§ YOUR TASK
Leave out the pictures and reproduce all of the data exactly.

• • • • •

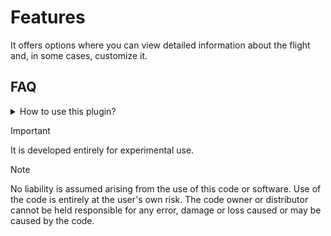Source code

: # Features
It offers options where you can view detailed information about the flight and, in some cases, customize it.

## FAQ
<details>
<summary>How to use this plugin?</summary>
  
---
> #### Install Tampermonkey Extension
> You can install here: https://www.tampermonkey.net

> #### Copy Script
> After installing tampermonkey, create a new user script on tampermonkey, [copy the script](https://github.com/Ferhatduran55/geofs-flightassistant/blob/master/index.js) and paste it into the new user script.
---
</details>

> [!IMPORTANT]
> It is developed entirely for experimental use.

> [!NOTE]
> No liability is assumed arising from the use of this code or software. Use of the code is entirely at the user's own risk. The code owner or distributor cannot be held responsible for any error, damage or loss caused or may be caused by the code.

• • • • •

§ TASK RESPONSE
Source code

: # Features
It offers options where you can view detailed information about the flight and, in some cases, customize it.

## FAQ
<details>
<summary>How to use this plugin?</summary>
  
---
> #### Install Tampermonkey Extension
> You can install here: https://www.tampermonkey.net

> #### Copy Script
> After installing tampermonkey, create a new user script on tampermonkey, [copy the script](https://github.com/Ferhatduran55/geofs-flightassistant/blob/master/index.js) and paste it into the new user script.
---
</details>

> [!IMPORTANT]
> It is developed entirely for experimental use.

> [!NOTE]
> No liability is assumed arising from the use of this code or software. Use of the code is entirely at the user's own risk. The code owner or distributor cannot be held responsible for any error, damage or loss caused or may be caused by the code.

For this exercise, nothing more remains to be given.